Stage 5 - Resolving Merge Conflicts
task-service is now on main with a new feature branch merged. Another teammate starts work on the same area and updates the task list order in task-service.js differently. When both branches touch the same lines, merge conflict is expected.
Why Git stops instead of guessing
Git can combine independent changes automatically. But if two commits edited the same part of a file in different ways, there is no objective automatic choice. Imagine one teammate wants by priority, another wants by due date in the same line. Git shows both and asks you to decide.
Producing one real conflict in the sample project
From main, create docs/ordering.txt in your editor.
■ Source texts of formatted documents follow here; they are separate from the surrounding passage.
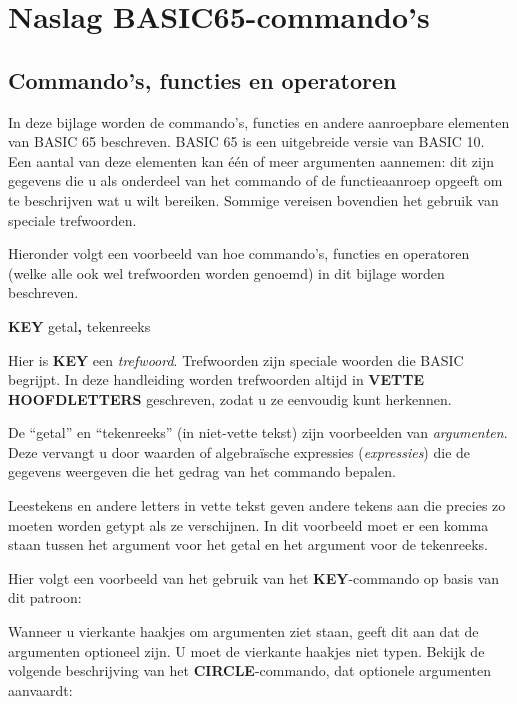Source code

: \hypersetup{bookmarksdepth=2}
\chapter{Naslag BASIC65-commando's}
\label{cha:basic-reference}


\section{Commando's, functies en operatoren}

In deze bijlage worden de commando's, functies en andere aanroepbare elementen van BASIC 65 beschreven. BASIC 65 is een uitgebreide versie van BASIC 10. Een aantal van deze elementen kan één of meer argumenten aannemen: dit zijn gegevens die u als onderdeel van het commando of de functieaanroep opgeeft om te beschrijven wat u wilt bereiken. Sommige vereisen bovendien het gebruik van speciale trefwoorden.

Hieronder volgt een voorbeeld van hoe commando's, functies en operatoren (welke alle ook wel trefwoorden worden genoemd) in dit bijlage worden beschreven.

{\bf KEY} getal{\bf,} tekenreeks

Hier is {\bf KEY} een {\em trefwoord}. Trefwoorden zijn speciale woorden die BASIC begrijpt. In deze handleiding worden trefwoorden altijd in {\bf VETTE HOOFDLETTERS} geschreven, zodat u ze eenvoudig kunt herkennen.

De ``getal'' en ``tekenreeks'' (in niet-vette tekst) zijn voorbeelden van {\em argumenten}. Deze vervangt u door waarden of algebraïsche expressies ({\em expressies}) die de gegevens weergeven die het gedrag van het commando bepalen.

Leestekens en andere letters in vette tekst geven andere tekens aan die precies zo moeten worden getypt als ze verschijnen. In dit voorbeeld moet er een komma staan tussen het argument voor het getal en het argument voor de tekenreeks.

Hier volgt een voorbeeld van het gebruik van het {\bf KEY}-commando op basis van dit patroon:


Wanneer u vierkante haakjes om argumenten ziet staan, geeft dit aan dat de argumenten optioneel zijn. U moet de vierkante haakjes niet typen. Bekijk de volgende beschrijving van het {\bf CIRCLE}-commando, dat optionele argumenten aanvaardt:

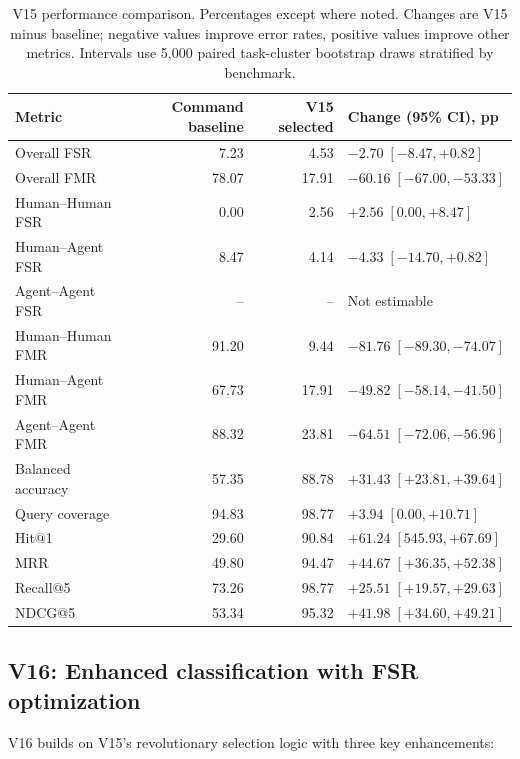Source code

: \begin{table}[tb]
\centering
\small
\setlength{\tabcolsep}{4pt}
\begin{tabularx}{\linewidth}{l r r X}
\toprule
Metric & Command baseline & V15 selected & Change (95\% CI), pp \\
\midrule
Overall FSR & 7.23 & 4.53 & $-2.70\;[-8.47,+0.82]$ \\
Overall FMR & 78.07 & 17.91 & $-60.16\;[-67.00,-53.33]$ \\
Human--Human FSR & 0.00 & 2.56 & $+2.56\;[0.00,+8.47]$ \\
Human--Agent FSR & 8.47 & 4.14 & $-4.33\;[-14.70,+0.82]$ \\
Agent--Agent FSR & -- & -- & Not estimable \\
Human--Human FMR & 91.20 & 9.44 & $-81.76\;[-89.30,-74.07]$ \\
Human--Agent FMR & 67.73 & 17.91 & $-49.82\;[-58.14,-41.50]$ \\
Agent--Agent FMR & 88.32 & 23.81 & $-64.51\;[-72.06,-56.96]$ \\
Balanced accuracy & 57.35 & 88.78 & $+31.43\;[+23.81,+39.64]$ \\
Query coverage & 94.83 & 98.77 & $+3.94\;[0.00,+10.71]$ \\
Hit@1 & 29.60 & 90.84 & $+61.24\;[545.93,+67.69]$ \\
MRR & 49.80 & 94.47 & $+44.67\;[+36.35,+52.38]$ \\
Recall@5 & 73.26 & 98.77 & $+25.51\;[+19.57,+29.63]$ \\
NDCG@5 & 53.34 & 95.32 & $+41.98\;[+34.60,+49.21]$ \\
\bottomrule
\end{tabularx}
\caption{V15 performance comparison. Percentages except where noted. Changes are V15 minus baseline; negative values improve error rates, positive values improve other metrics. Intervals use 5,000 paired task-cluster bootstrap draws stratified by benchmark.}
\label{tab:balanced-innovation-v15}
\end{table}

\subsection{V16: Enhanced classification with FSR optimization}

V16 builds on V15's revolutionary selection logic with three key enhancements:

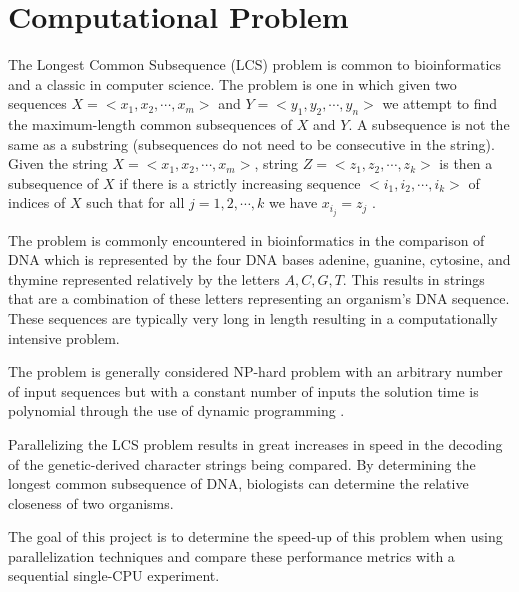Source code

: \section{Computational Problem}
The Longest Common Subsequence (LCS) problem is common to bioinformatics and a classic in computer science.  The problem is one in which given two sequences $X=<x_1,x_2,\cdots,x_m>$ and $Y=<y_1,y_2,\cdots,y_n>$ we attempt to find the maximum-length common subsequences of $X$ and $Y$. A subsequence is not the same as a substring (subsequences do not need to be consecutive in the string). Given the string $X=<x_1,x_2,\cdots,x_m>$, string $Z=<z_1,z_2,\cdots,z_k>$ is then a subsequence of $X$ if there is a strictly increasing sequence $<i_1,i_2,\cdots,i_k>$ of indices of $X$ such that for all $j=1,2,\cdots,k$ we have $x_{i_j} = z_j$ \cite{cormen01}.

The problem is commonly encountered in bioinformatics in the comparison of DNA which is represented by the four DNA bases adenine, guanine, cytosine, and thymine represented relatively by the letters ${A,C,G,T}$. This results in strings that are a combination of these letters representing an organism's DNA sequence. These sequences are typically very long in length resulting in a computationally intensive problem.

The problem is generally considered NP-hard problem with an arbitrary number of input sequences but with a constant number of inputs the solution time is polynomial through the use of dynamic programming \cite{wiki}.

Parallelizing the LCS problem results in great increases in speed in the decoding of the genetic-derived character strings being compared. By determining the longest common subsequence of DNA, biologists can determine the relative closeness of two organisms.

The goal of this project is to determine the speed-up of this problem when using parallelization techniques and compare these performance metrics with a sequential single-CPU experiment.
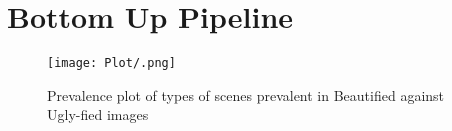 \section{Bottom Up Pipeline}


\begin{figure*}[ht]
	\centering
	\texttt{[image: Plot/.png]}
	\caption{Prevalence plot of types of scenes prevalent in Beautified against Ugly-fied images}
	\label{fig:normedCosine}
\end{figure*}
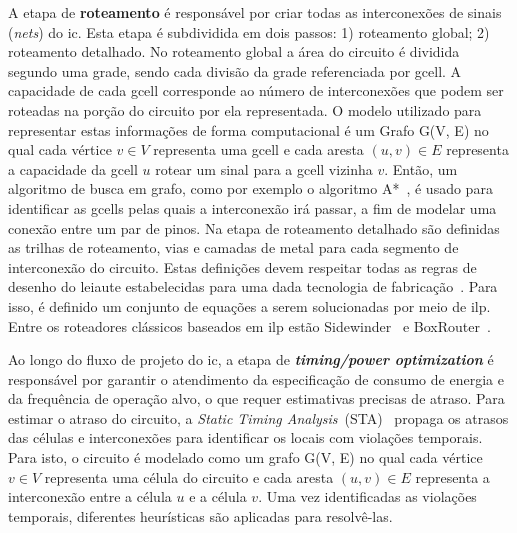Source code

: A etapa de \textbf{roteamento} é responsável por criar todas as interconexões de sinais (\textit{nets}) do \ac{ic}.
Esta etapa é subdividida em dois passos: 1) roteamento global; 2) roteamento detalhado.
No roteamento global a área do circuito é dividida segundo uma grade, sendo cada divisão da grade referenciada por gcell.
A capacidade de cada gcell corresponde ao número de interconexões que podem ser roteadas na porção do circuito por ela representada.
O modelo utilizado para representar estas informações de forma computacional é um Grafo G(V, E) no qual cada vértice $v \in V$ representa uma gcell e cada aresta $(u, v) \in E$ representa a capacidade da gcell $u$ rotear um sinal para a gcell vizinha $v$.
Então, um algoritmo de busca em grafo, como por exemplo o algoritmo A*~\cite{russell2009artificial}, é usado para identificar as gcells pelas quais a interconexão irá passar, a fim de modelar uma conexão entre um par de pinos.
Na etapa de roteamento detalhado são definidas as trilhas de roteamento, vias e camadas de metal para cada segmento de interconexão do circuito.
Estas definições devem respeitar todas as regras de desenho do leiaute estabelecidas para uma dada tecnologia de fabricação~\cite{kahng2011vlsi}.
Para isso, é definido um conjunto de equações a serem solucionadas por meio de \ac{ilp}.
Entre os roteadores clássicos baseados em \ac{ilp} estão Sidewinder~\cite{hu2008sidewinder} e BoxRouter~\cite{cho2007boxrouter}.


Ao longo do fluxo de projeto do \ac{ic}, a etapa de \textbf{\textit{timing/power optimization}} é responsável por garantir o atendimento da especificação de consumo de energia e da frequência de operação alvo, o que requer estimativas precisas de atraso. 
Para estimar o atraso do circuito, a \textit{Static Timing Analysis}~(STA)~\cite{srivastava2006statistical, chadha2009static} propaga os atrasos das células e interconexões para identificar os locais com violações temporais.
Para isto, o circuito é modelado como um grafo G(V, E) no qual cada vértice $v \in V$ representa uma célula do circuito e cada aresta $(u, v) \in E$ representa a interconexão entre a célula $u$ e a célula $v$. 
Uma vez identificadas as violações temporais, diferentes heurísticas são aplicadas para resolvê-las.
If the docs folder does not exist yet, create it through Finder, File Explorer, or your IDE. Put one line in the file:
Sort tasks by due date
Save the file and commit this baseline:
git switch main
git add docs/ordering.txt
git commit -m "docs: define initial ordering policy"
Create branch A. In docs/ordering.txt, replace the line with:
Sort tasks by priority then due date
Save and commit the branch A change:
git switch -c feature/ordering-priority
git add docs/ordering.txt
git commit -m "feature: update ordering by priority"
Return to main, create branch B, and change the same file differently:
git switch main
git switch -c fix/order-wording
In docs/ordering.txt, replace the line with:
Sort tasks by urgency then due date
Save and commit the branch B change:
git add docs/ordering.txt
git commit -m "fix: align wording with support docs"
Now try to merge branch A into main from main:
git switch main
git merge feature/ordering-priority
Git will mark docs/ordering.txt as conflicted.
Resolving by reading intent
Open the file with conflict markers:
<<<<<<< HEAD
Sort tasks by urgency then due date
=======
Sort tasks by priority then due date
>>>>>>> feature/ordering-priority
You keep the line that matches current product intent, for example:
Sort tasks by priority then due date
Then:
git add docs/ordering.txt
git commit
Practical rules
- Do not choose one side blindly if both are from valid contributors.
- Resolve with behavior first, style second.
- Run tests or at least smoke run after every conflict resolution.
| Conflict token | Meaning | What to do |
|---|---|---|
<<<<<<< HEAD | current branch content | Review the current baseline |
======= | separator | Compare versions and choose semantics |
>>>>>>> ... | incoming branch content | Merge manually and remove markers |
After resolution, the repository history remains valid and explicit.
Post-merge conflict routine
After resolving one conflict, write down the final decision in notes or PR description, and link it to a ticket or requirement. This avoids repeating the same debate on future changes in task-service.
A resolved conflict should be treated as technical debt payment: one commit now, cleaner branch history later.